EXTRACTED INFORMATION ▸
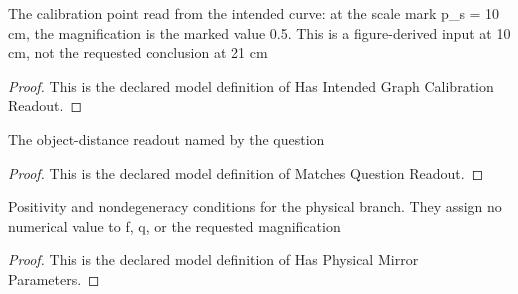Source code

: \begin{definition}
  \label{def:physics:phyx-mini-0478:phyxminiproblems-problemphyxmini0478-hasintendedgraphcalibrationreadout}
  The calibration point read from the intended curve: at the scale mark p\_s = 10 cm, the magnification is the marked value 0.5. This is a figure-derived input at 10 cm, not the requested conclusion at 21 cm
\end{definition}
\begin{proof}
  This is the declared model definition of Has Intended Graph Calibration Readout.
\end{proof}
\begin{definition}
  \label{def:physics:phyx-mini-0478:phyxminiproblems-problemphyxmini0478-matchesquestionreadout}
  The object-distance readout named by the question
\end{definition}
\begin{proof}
  This is the declared model definition of Matches Question Readout.
\end{proof}
\begin{definition}
  \label{def:physics:phyx-mini-0478:phyxminiproblems-problemphyxmini0478-hasphysicalmirrorparameters}
  Positivity and nondegeneracy conditions for the physical branch. They assign no numerical value to f, q, or the requested magnification
\end{definition}
\begin{proof}
  This is the declared model definition of Has Physical Mirror Parameters.
\end{proof}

PROBLEM DESCRIPTION ▸
When you retype the records, keep every word exactly as written and exclude the pictures.

PROBLEM SOLUTION ▸
Source code

: \begin{definition}
  \label{def:physics:phyx-mini-0478:phyxminiproblems-problemphyxmini0478-hasintendedgraphcalibrationreadout}
  The calibration point read from the intended curve: at the scale mark p\_s = 10 cm, the magnification is the marked value 0.5. This is a figure-derived input at 10 cm, not the requested conclusion at 21 cm
\end{definition}
\begin{proof}
  This is the declared model definition of Has Intended Graph Calibration Readout.
\end{proof}
\begin{definition}
  \label{def:physics:phyx-mini-0478:phyxminiproblems-problemphyxmini0478-matchesquestionreadout}
  The object-distance readout named by the question
\end{definition}
\begin{proof}
  This is the declared model definition of Matches Question Readout.
\end{proof}
\begin{definition}
  \label{def:physics:phyx-mini-0478:phyxminiproblems-problemphyxmini0478-hasphysicalmirrorparameters}
  Positivity and nondegeneracy conditions for the physical branch. They assign no numerical value to f, q, or the requested magnification
\end{definition}
\begin{proof}
  This is the declared model definition of Has Physical Mirror Parameters.
\end{proof}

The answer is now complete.